If an organization’s principal income-producing activity is the conduct of a trade or business, and it has no significant charitable activity other than the payment of its profits over to one or more exempt organizations, it’s operated for the primary purpose of carrying on a trade or business for profit within the meaning of Section 502 and won’t qualify for exemption under Section 501(c)(3).
This primary purpose test is concerned with how much business activity constitutes primarily engaged in a trade or business.
Unrelated Business Taxable Income (UBTI) and Unrelated Business Income Tax (UBIT)
The Tax Cuts and Jobs Act of 2017 … changed the corporate tax rate range from 15 to 35 percent to one flat rate of 21 percent. This rate will be effective permanently for corporations (including exempt corporate organizations) whose tax year begins after January 1, 2018.

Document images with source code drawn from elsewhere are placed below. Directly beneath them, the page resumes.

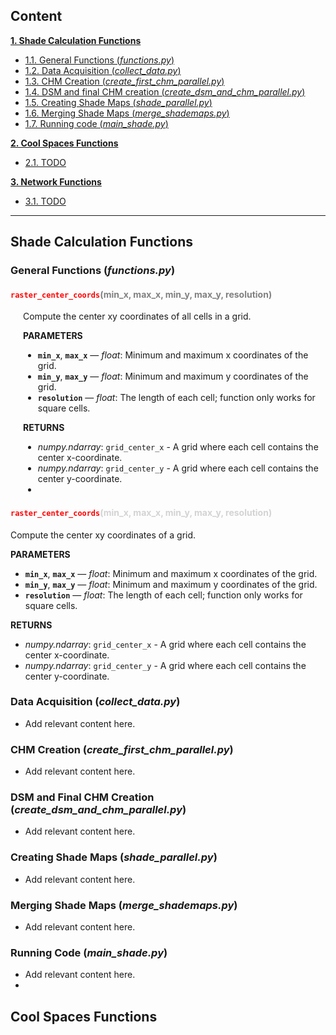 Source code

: ## Content

**[1. Shade Calculation Functions](#heading--1)**

  * [1.1. General Functions (*functions.py*)](#heading--1-1)
  * [1.2. Data Acquisition (*collect_data.py*) ](#heading--1-2)
  * [1.3. CHM Creation (*create_first_chm_parallel.py*) ](#heading--1-3)  
  * [1.4. DSM and final CHM creation (*create_dsm_and_chm_parallel.py*) ](#heading--1-4)
  * [1.5. Creating Shade Maps (*shade_parallel.py*) ](#heading--1-5)
  * [1.6. Merging Shade Maps (*merge_shademaps.py*) ](#heading--1-6)
  * [1.7. Running code (*main_shade.py*) ](#heading--1-7)
	
**[2. Cool Spaces Functions](#heading--2)**

  * [2.1. TODO](#heading--2-1)


**[3. Network Functions](#heading--3)**

  * [3.1. TODO](#heading--3-1)


----


## Shade Calculation Functions <a name="heading--1"/>

### General Functions (*functions.py*) <a name="heading--1-1"/>
#### <span style="color: red;">`raster_center_coords`</span><span style="color: gray;">(min_x, max_x, min_y, max_y, resolution)</span>

<div style="margin-left: 20px;">
Compute the center xy coordinates of all cells in a grid.

**PARAMETERS**  
- **`min_x`**, **`max_x`** — *float*: Minimum and maximum x coordinates of the grid.
- **`min_y`**, **`max_y`** — *float*: Minimum and maximum y coordinates of the grid.
- **`resolution`** — *float*: The length of each cell; function only works for square cells.

**RETURNS**  
- *numpy.ndarray*: `grid_center_x` - A grid where each cell contains the center x-coordinate.
- *numpy.ndarray*: `grid_center_y` - A grid where each cell contains the center y-coordinate.
- 
</div>

#### <span style="color: red;">`raster_center_coords`</span><span style="color: lightgray;">(min_x, max_x, min_y, max_y, resolution)</span>


Compute the center xy coordinates of a grid.

**PARAMETERS**  
- **`min_x`**, **`max_x`** — *float*: Minimum and maximum x coordinates of the grid.
- **`min_y`**, **`max_y`** — *float*: Minimum and maximum y coordinates of the grid.
- **`resolution`** — *float*: The length of each cell; function only works for square cells.

**RETURNS**  
- *numpy.ndarray*: `grid_center_x` - A grid where each cell contains the center x-coordinate.
- *numpy.ndarray*: `grid_center_y` - A grid where each cell contains the center y-coordinate.

### Data Acquisition (*collect_data.py*) <a name="heading--1-2"/>

* Add relevant content here.

### CHM Creation (*create_first_chm_parallel.py*) <a name="heading--1-3"/>

* Add relevant content here.

### DSM and Final CHM Creation (*create_dsm_and_chm_parallel.py*) <a name="heading--1-4"/>

* Add relevant content here.

### Creating Shade Maps (*shade_parallel.py*) <a name="heading--1-5"/>

* Add relevant content here.

### Merging Shade Maps (*merge_shademaps.py*) <a name="heading--1-6"/>

* Add relevant content here.

### Running Code (*main_shade.py*) <a name="heading--1-7"/>

* Add relevant content here.
* 

## Cool Spaces Functions <a name="heading--2"/>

Exempt organizations that have $1,000 or more in gross receipts from an unrelated business activity must file Form 990-T, Exempt Organization Business Income Tax Return, on or before the 15th day of the 5th month of their taxable year. Treas. Reg. 1.6012-2(e). Even if an organization is specifically excluded from filing a Form 990 or 990 EZ, they must file Form 990-T if they have gross receipts of $1,000 or more from an unrelated business activity (for example, churches or organizations that file the 990-N Electronic Postcard).
Examination Techniques
Organizational Test
In order to determine the exempt purposes of the organization, you must first go to the organizing document to see what purposes/activities the organization was formed for. … Form 1023 … information should be closely reviewed …. Review the organization bylaws, as they often contain purposes and goals of the organization. If a non-exempt purpose exists, the specialist must determine if the non-exempt purpose is substantial.
Operational Test
Review the Form 990 series return and take note of such items like the organization’s mission and activities, employees, volunteers, change in programs, and any unrelated business income.
Review the financial information and determine if the income, expenses, and assets are appropriate for the organization’s exempt functions, or is a trade or business indicated.
Review organization’s website for other indications of unrelated trade or business (including advertising).
Interview the CEO and other personnel responsible for conducting the activity on why and how the activity is conducted.
Compare the way the activity is conducted by the tax-exempt organization to the way the same type of activity is conducted by a for-profit entity. The comparison should be both financial and operational.